Of course the first travelogue would be handwritten on paper or white paper to chronicle the traveler’s adventures. Such writing is highly individualized and is the experience of a journey seen through the traveler’s eyes. It can include just about anything encountered on a trip: what a person ate, what a person saw, conversations, or notable features of a culture. A personal travelogue is most often written in the first person.
It’s not a bad idea to keep a travel journal, as it can help you remember significant details of a trip later on. Your personal impressions may be for your eyes only, but the trend in travel reporting is now towards sharing this information, either through the publication of books or more commonly on travel programs or the Internet. Some people keep a video diary instead of writing their thoughts in a book. Others use laptops and cameras to record interesting aspects of a vacation or trip. They can then post information about a trip to an Internet travel blog or use their writing to review some of the places they have seen and make recommendations to others who may be visiting the same places.
The travelogue style is not exclusively non-fiction. Many well-known written works are travelogues of imaginary places. Dante’s Divine Comedy is essentially an account of a journey through Hell, Purgatory and Paradise and, like many travel writings, is narrated in the first person. Gulliver’s Travels is another early fictional travelogue.
In modern times, numerous novels fit into the travelogue genre. If you want kids to get an idea of what a good one might contain, consider James Gurney’s novel Dinotopia, written like a diary, with insight into a mystical land where dinosaurs and humans live in relative harmony with each other. The story itself is fascinating and the narrator not only records his journey but also uses illustrations (actually created by Gurney) to emphasize different aspects of the culture.
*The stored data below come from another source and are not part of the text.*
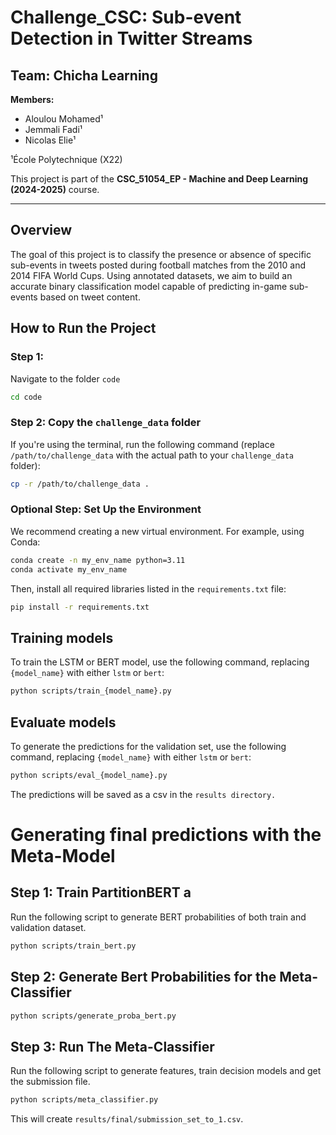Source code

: # Challenge_CSC: Sub-event Detection in Twitter Streams

## Team: Chicha Learning  
**Members:**  
- Aloulou Mohamed¹  
- Jemmali Fadi¹  
- Nicolas Elie¹  

¹École Polytechnique (X22)

This project is part of the **CSC_51054_EP - Machine and Deep Learning (2024-2025)** course.

---

## Overview

The goal of this project is to classify the presence or absence of specific sub-events in tweets posted during football matches from the 2010 and 2014 FIFA World Cups. Using annotated datasets, we aim to build an accurate binary classification model capable of predicting in-game sub-events based on tweet content.



## How to Run the Project

### Step 1:
Navigate to the folder `code`
```bash
cd code
```
### Step 2: Copy the `challenge_data` folder
If you're using the terminal, run the following command (replace `/path/to/challenge_data` with the actual path to your `challenge_data` folder):
```bash
cp -r /path/to/challenge_data .
```

### Optional Step: Set Up the Environment
We recommend creating a new virtual environment. For example, using Conda:
```bash
conda create -n my_env_name python=3.11
conda activate my_env_name
```

Then, install all required libraries listed in the `requirements.txt` file:
```bash
pip install -r requirements.txt
```


## Training models
To train the LSTM or BERT model, use the following command, replacing `{model_name}` with either `lstm` or `bert`:
```bash
python scripts/train_{model_name}.py
```

## Evaluate models
To generate the predictions for the validation set, use the following command, replacing `{model_name}` with either `lstm` or `bert`:
```bash
python scripts/eval_{model_name}.py
```
The predictions will be saved as a csv in the `results directory.`

# Generating final predictions with the Meta-Model
## Step 1: Train PartitionBERT a
Run the following script to generate BERT probabilities of both train and validation dataset.
```bash
python scripts/train_bert.py
```

## Step 2: Generate Bert Probabilities for the Meta-Classifier
```bash
python scripts/generate_proba_bert.py
```

## Step 3: Run The Meta-Classifier
Run the following script to generate features, train decision models and get the submission file.
```bash
python scripts/meta_classifier.py
```
This will create `results/final/submission_set_to_1.csv`.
Some of the most interesting works of the 20th century are travelogues, such as Jack Kerouac’s On the Road or Robert Pirsig’s 20th-century book Zen and the Art of Motorcycle Maintenance. A fascinating 1974 work that captured the imagination of many is Bill Bryson’s A Walk in the Woods, a description of Bryson’s walk along the Appalachian Trail, with additional historical detail and hysterical or strange stories about this trail.
Perhaps one of the most eclectic fictional travelogues of modern times was Douglas Adams’s The Hitchhiker’s Guide to the Galaxy. This is not written in the traditional sense with first person narration. Yet it gives you helpful advice on how to navigate your way through Adams’ imaginative depiction of the galaxy, should Earth be destroyed to make room for a new highway.